FONTIGNANO E IL “TORCOLONE GIGANTE”.
CHE TORCOLO A FONTIGNANO! Cento chili o giù di lì. In due a tagliarlo, sospesi in alto, con in basso la gente festante ad aspettare le dolci fette profumate d’anice e colorate del verde del cedro, del nero dell’ uvetta, del bianco dei pinoli e del giallo dell’uovo. Sì perché il torcolo tradizionale di Fontignano riprende la ricetta di quello al candito, ma con l’aggiunta di molte uova nell’impasto. Che donano maggiore sofficità e un gusto morbido. Mentre centinaia di torcoli preparati nel formato classico sono venduti in un grande stand in piazza durante la grande “Festa del torcolo”.
IN ORIGINE FESTA RELIGIOSA collegata a quei rituali dei nostri luoghi ameni dove sacro e profano si mescolano sempre. Spiegano, durante la messa Don Gianni Pollini e Don Paolo Cherubini, che la festa coincideva e coincide ancora oggi, con l’adorazione delle Quarant’ore, una della poche parrocchie questa di san Leonardo a mantenerla. L’esposizione ininterrotta del Sacramento è rimasta come evento religioso da centinaia di anni e sempre la seconda domenica di Quaresima. Interessante la tradizione che la vede come una anteprima della Pasqua che si faceva con i paesi vicini di Sant’Arcangelo, la prima domenica di quaresima, Fontignano la seconda, e Montali la terza, così raccontano gli abitanti del luogo. Una specie di triduo devozionale tra località che condividono un territorio, coltivazioni, prodotti e tradizioni gastronomiche.

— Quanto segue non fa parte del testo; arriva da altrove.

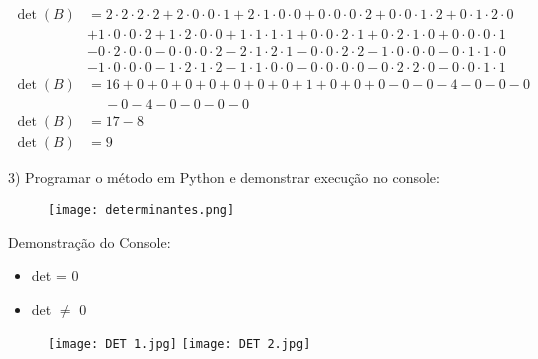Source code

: \documentclass[12pt]{article}
\begin{document}
\[
\begin{aligned}
    \operatorname{det}(B) & = 2 \cdot 2 \cdot 2 \cdot 2 + 2 \cdot 0 \cdot 0 \cdot 1 + 2 \cdot 1 \cdot 0 
    \cdot 0 + 0 \cdot 0 \cdot 0 \cdot 2 + 0 \cdot 0 \cdot 1 \cdot 2 + 0 \cdot 1 \cdot 2 \cdot 0 \\
    &  + 1 \cdot 0 \cdot 0 \cdot 2 + 1 \cdot 2 \cdot 0 \cdot 0 + 1 \cdot 1 \cdot 1 \cdot 1 + 0 \cdot 0 
    \cdot 2 \cdot 1 + 0 \cdot 2 \cdot 1 \cdot 0 + 0 \cdot 0 \cdot 0 \cdot 1 \\
    & - 0 \cdot 2 \cdot 0 \cdot 0 - 0 \cdot 0 \cdot 0 \cdot 2 - 2 \cdot 1 \cdot 2 \cdot 1 - 0 \cdot 0 
    \cdot 2 \cdot 2 - 1 \cdot 0 \cdot 0 \cdot 0 - 0 \cdot 1 \cdot 1 \cdot 0 \\
    & - 1 \cdot 0 \cdot 0 \cdot 0 - 1 \cdot 2 \cdot 1 \cdot 2 - 1 \cdot 1 \cdot 0 \cdot 0 - 0 \cdot 0 
    \cdot 0 \cdot 0 - 0 \cdot 2 \cdot 2 \cdot 0 - 0 \cdot 0 \cdot 1 \cdot 1\\ 
    \operatorname{det}(B) & = 16 + 0 + 0 + 0 + 0 + 0 + 0 + 0 + 1 + 0 + 0 + 0 - 0 - 0 - 4 - 0 - 0 - 0 \\ 
    & \quad \ - 0 - 4 - 0 - 0 - 0 - 0 \\
    \operatorname{det}(B) & = 17-8 \\
    \operatorname{det}(B) & = 9
\end{aligned}
\]

3) Programar o m\'{e}todo em Python e demonstrar execu\c{c}\~{a}o no console:
\\

\begin{figure} [h]
    \texttt{[image: determinantes.png]}
\end{figure}

\newpage
Demonstra\c{c}\~{a}o do Console:
\begin{multicols}{2}
\begin{itemize}
    \item det = 0
    \item det $\neq$ 0
\end{itemize}
\end{multicols}
\begin{figure} [h]
    \texttt{[image: DET 1.jpg]}
    \texttt{[image: DET 2.jpg]}
\end{figure}
\end{document}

L’ADORAZIONE EUCARISTICA PERPETUA da parte dei fedeli durante quaranta ore, detta “Esposizione delle Quarant’ore”, prende il nome in memoria del tempo che Gesù stette nel sepolcro. Una volta questa pratica rivoluzionava città e contrade perché l’intenzione corale era quella di chiedere protezione durante i periodi di gravi calamità come guerre, pestilenze o carestie. L’origine dell’ Oratio quadraginta horarum è incerta. Le prime testimonianze risalgono attorno al 1200 ad opera delle Confraternite e alla consuetudine di digiunare e fare penitenza durante il periodo quaresimale, ma il passaggio da questa forma liturgico-devozionale locale alla classica forma che assunse un carattere universale come rito diffuso e in uso nelle varie chiese durante la settimana santa, si deve far risalire al 1500. “ Le Quarantore erano una volta così diffuse e così solenni da costituire un tempo di rinnovamento spirituale e sociale, di preghiera e di penitenza, di comunione tra il clero e il popolo, tra ricchi e poveri, tra superiori e sudditi. Durante i giorni della solenne esposizione, le città cambiavano fisionomia: i negozi chiudevano, i lavori dei campi erano sospesi, le barriere sociali cadevano e la fede rifioriva nel cuore della gente che imparava a pregare e a meditare. Per tre giorni si stabiliva quasi una “tregua divina” affinché i violenti diventassero mansueti, i ladri restituissero il maltolto, i falsari diventassero onesti, i nemici si riconciliassero”. (Egidio Pucci da L’ Osservatore Romano). Dalle Quarant’Ore nacquero anche processioni significative, forme di penitenza praticate per secoli.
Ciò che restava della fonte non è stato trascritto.